My analysis and emulation of a program’s integral subtitles in this video is an example of how to balance rhetorical and aesthetic qualities in professional contexts while guiding viewers’ attention and without detracting from the purpose of a video. Multimodal and multilingual movements in interaction with subtitles can be activities that celebrate our embodiments (our experiences of the world) and our embodied rhetorics (how we communicate with each other). And we can continue to learn from programs that have effectively integrated subtitles to embody the show’s worldview, from Heroes Reborn to Sherlock, the latter of which we will explore in the second half of this chapter.

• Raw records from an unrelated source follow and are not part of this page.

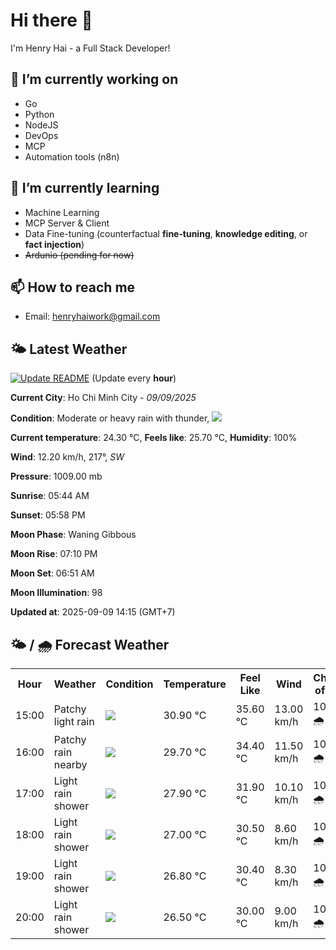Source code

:# Hi there 👋

I'm Henry Hai - a Full Stack Developer!

## 🔭 I’m currently working on

- Go
- Python
- NodeJS
- DevOps
- MCP
- Automation tools (n8n)

## 🌱 I’m currently learning

- Machine Learning
- MCP Server & Client
- Data Fine-tuning (counterfactual **fine‑tuning**, **knowledge editing**, or **fact injection**)
- ~~Ardunio (pending for now)~~

## 📫 How to reach me

- Email: <henryhaiwork@gmail.com>

## 🌤️ Latest Weather
[![Update README](https://github.com/henry0hai/henry0hai/actions/workflows/udpateReadme.yml/badge.svg)](https://github.com/henry0hai/henry0hai/actions/workflows/udpateReadme.yml)
(Update every **hour**)
<!-- CURRENT_WEATHER:START -->
**Current City**: Ho Chi Minh City - *09/09/2025*

**Condition**: Moderate or heavy rain with thunder, <img src="https://cdn.weatherapi.com/weather/64x64/day/389.png"/>

**Current temperature**: 24.30 °C, **Feels like**: 25.70 °C, **Humidity**: 100%

**Wind**: 12.20 km/h, 217°, *SW*

**Pressure**: 1009.00 mb

**Sunrise**: 05:44 AM

**Sunset**: 05:58 PM

**Moon Phase**: Waning Gibbous

**Moon Rise**: 07:10 PM

**Moon Set**: 06:51 AM

**Moon Illumination**: 98

**Updated at**: 2025-09-09 14:15 (GMT+7)<!-- CURRENT_WEATHER:END -->

## 🌤️ / 🌧️ Forecast Weather
<!-- FORECAST_WEATHER:START -->
<table>
		<tr>
			<th>Hour</th>
			<th>Weather</th>
			<th>Condition</th>
			<th>Temperature</th>
			<th>Feel Like</th>
			<th>Wind</th>
			<th>Chance of Rain</th>
		</tr>
				<tr>
					<td>15:00</td>
					<td>Patchy light rain</td>
					<td><img src='https://cdn.weatherapi.com/weather/64x64/day/293.png'/></td>
					<td>30.90 °C</td>
					<td>35.60 °C</td>
					<td>13.00 km/h</td>
					<td>100 % 🌧️</td>
				</tr>
				<tr>
					<td>16:00</td>
					<td>Patchy rain nearby</td>
					<td><img src='https://cdn.weatherapi.com/weather/64x64/day/176.png'/></td>
					<td>29.70 °C</td>
					<td>34.40 °C</td>
					<td>11.50 km/h</td>
					<td>100 % 🌧️</td>
				</tr>
				<tr>
					<td>17:00</td>
					<td>Light rain shower</td>
					<td><img src='https://cdn.weatherapi.com/weather/64x64/day/353.png'/></td>
					<td>27.90 °C</td>
					<td>31.90 °C</td>
					<td>10.10 km/h</td>
					<td>100 % 🌧️</td>
				</tr>
				<tr>
					<td>18:00</td>
					<td>Light rain shower</td>
					<td><img src='https://cdn.weatherapi.com/weather/64x64/night/353.png'/></td>
					<td>27.00 °C</td>
					<td>30.50 °C</td>
					<td>8.60 km/h</td>
					<td>100 % 🌧️</td>
				</tr>
				<tr>
					<td>19:00</td>
					<td>Light rain shower</td>
					<td><img src='https://cdn.weatherapi.com/weather/64x64/night/353.png'/></td>
					<td>26.80 °C</td>
					<td>30.40 °C</td>
					<td>8.30 km/h</td>
					<td>100 % 🌧️</td>
				</tr>
				<tr>
					<td>20:00</td>
					<td>Light rain shower</td>
					<td><img src='https://cdn.weatherapi.com/weather/64x64/night/353.png'/></td>
					<td>26.50 °C</td>
					<td>30.00 °C</td>
					<td>9.00 km/h</td>
					<td>100 % 🌧️</td>
				</tr>
</table>
<!-- FORECAST_WEATHER:END -->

SHERLOCK: A STUDY OF WORD AS IMAGE

The BBC series Sherlock, which aired 14 episodes from 2010 to 2017, places the title detective and his companion, Sherlock Holmes and Dr. John Watson in modern-day London. The spirit of the original stories remains true with Sherlock and Watson solving crimes, and the first episode immediately immerses viewers into the genius detective’s perceptive worldview. For instance, when Sherlock observes bodies and materials for clues, words representing his deductions float around different elements of the body. This strategic fusion of word and image reflects Sherlock’s way of identifying connections between objects and bodies in the world.

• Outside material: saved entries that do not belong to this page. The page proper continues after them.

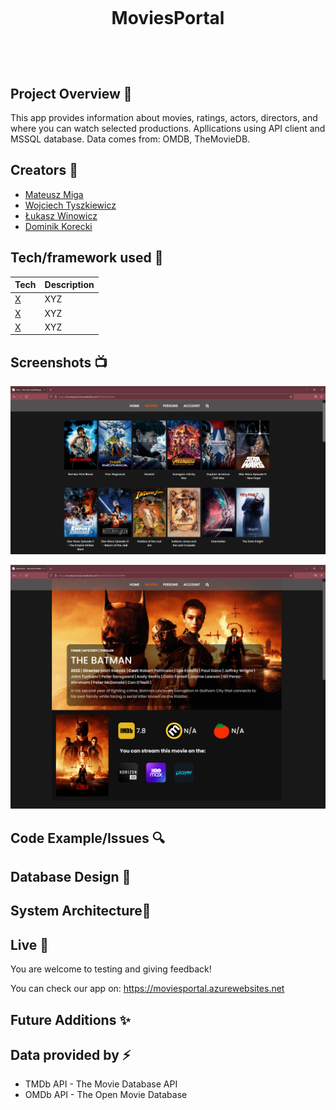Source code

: <h1 align="center">

<br>

<p align="center">
MoviesPortal
</p>

<br>


</h1>

## Project Overview 🎉
This app provides information about movies, ratings, actors, directors, and where you can watch selected productions.
Apllications using API client and MSSQL database. Data comes from: OMDB, TheMovieDB.

## Creators 🎨
- [Mateusz Miga](https://github.com/mateuszmiga) 
- [Wojciech Tyszkiewicz](https://github.com/wojciechTyszkiewicz) 
- [Łukasz Winowicz](https://github.com/LukaszWinowicz) 
- [Dominik Korecki](https://github.com/McKormick) 

## Tech/framework used 🔧

| Tech                                                    | Description                              |
| ------------------------------------------------------- | ---------------------------------------- |
| [X](X)                           | XYZ   |
| [X](X)                           | XYZ   |
| [X](X)                           | XYZ   |


## Screenshots 📺

<p align="center">
    <img src="https://github.com/infoshareacademy/jcszr5-cartel/blob/master/Logo/screen1.png" alt="Screenshot">
</p>

<p align="center">
    <img src="https://github.com/infoshareacademy/jcszr5-cartel/blob/master/Logo/screen2.png" alt="Screenshot">
</p>

## Code Example/Issues 🔍

## Database Design 📇

## System Architecture🗼

## Live 📍
You are welcome to testing and giving feedback!

You can check our app on:  https://moviesportal.azurewebsites.net

## Future Additions ✨

## Data provided by ⚡
- TMDb API - The Movie Database API
- OMDb API - The Open Movie Database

Sherlock drew positive attention for its predominant use of visual text on screen (McMillan, 2014) such as text messages that appear next to characters’ bodies during the episodes airing between its premiere in 2010 and 2014. In January 2016 a special episode aired, “The Abominable Bride” (Moffat et al., 2016), that featured a scene with integral subtitles in which the characters communicate in British Sign Language (BSL). Subtitles directed the viewer’s eyes to the characters’ signs and facial expressions. However, one subtitled scene was not imposed without warning; instead, it seamlessly continues the show’s practices of integrating visual text on screen in many of its scenes.

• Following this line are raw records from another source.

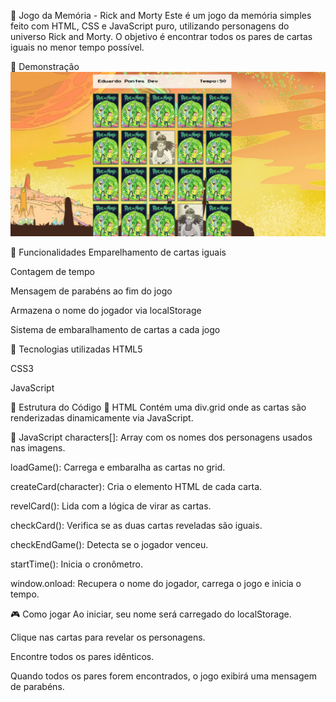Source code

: 🧠 Jogo da Memória - Rick and Morty
Este é um jogo da memória simples feito com HTML, CSS e JavaScript puro, utilizando personagens do universo Rick and Morty. O objetivo é encontrar todos os pares de cartas iguais no menor tempo possível.

📸 Demonstração
<img src='./images/tela-do-jogo.png' alt='tela do jogo'>

🚀 Funcionalidades
Emparelhamento de cartas iguais

Contagem de tempo

Mensagem de parabéns ao fim do jogo

Armazena o nome do jogador via localStorage

Sistema de embaralhamento de cartas a cada jogo

🧩 Tecnologias utilizadas
HTML5

CSS3

JavaScript

🧱 Estrutura do Código
📂 HTML
Contém uma div.grid onde as cartas são renderizadas dinamicamente via JavaScript.

📁 JavaScript
characters[]: Array com os nomes dos personagens usados nas imagens.

loadGame(): Carrega e embaralha as cartas no grid.

createCard(character): Cria o elemento HTML de cada carta.

revelCard(): Lida com a lógica de virar as cartas.

checkCard(): Verifica se as duas cartas reveladas são iguais.

checkEndGame(): Detecta se o jogador venceu.

startTime(): Inicia o cronômetro.

window.onload: Recupera o nome do jogador, carrega o jogo e inicia o tempo.

🎮 Como jogar
Ao iniciar, seu nome será carregado do localStorage.

Clique nas cartas para revelar os personagens.

Encontre todos os pares idênticos.

Quando todos os pares forem encontrados, o jogo exibirá uma mensagem de parabéns.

First, let’s discuss the series’ use of visual text to reinforce how the hybridization of visual and verbal on screen embodies Sherlock Holmes’ approach to reading the world through words and images. As embodiments of multimodal meaning, the integration of visual text is important for understanding the strength of integral subtitles in making meaning visually accessible. Throughout this analysis, keep in mind that audio description must be provided when visual text appears on screen to ensure equitable access. At the same time, Sherlock can be utilized as a unique instance of a show designed by hearing individuals that embodies the fluidity of accessible multimodal communication.

Entering an Immersive World

In the first episode, “A Study in Pink,” the camera fluidly follows Sherlock’s movement through spaces, from inside the apartment as he leaves to the world of London on the street; later he enters another apartment to a crime scene (Moffat & McGuigan, 2010). When characters are traveling in a car, the camera frames them from outside the car so that viewers observe the characters through the car window and the reflection of the visual cityscape that they are moving through on the windowpane. The continual fluidity of embodied movement through space accentuates the sense of experiencing the world through our eyes and bodies.

The series stands as one of the earlier chronological examples of a series that integrates written and typed messages into the space of the screen, and this fusion enhances the fluidity of the camera as it moves through scenes. When someone gazes at their phone or reads off their computer, the camera does not cut to a shot of the phone or the computer; instead, the message appears on screen in white text. The result is a seamless integration of visual text and the space of the screen.

For instance, in “The Sign of Three,” Detective Inspector Lestrade is alarmed when he receives two texts from Sherlock pleading for immediate help (Thompson et al., 2014). The camera looks up at his body from the ground, creating a sense of disorientation that is reinforced by the placement of the text messages on Lestrade’s body. As shown in Figures 2.15 and 2.16, disorientation reflects Lestrade’s own disorientation—as shown on his face—in needing to leave an important arrest in order to help Sherlock.

Lestrade, standing in the middle of an office, stares concernedly at his phone. Visual text appears in the space below his phone: "HELP. BAKER ST. NOW."

Figure 2.15: Framing the disorienting sense of receiving alarming text messages in Sherlock

The camera is looking up at Lestrade to the ceiling above his head. Lestrade is looking down at his phone with visual text appearing on his chest that reads, "HELP ME. PLEASE."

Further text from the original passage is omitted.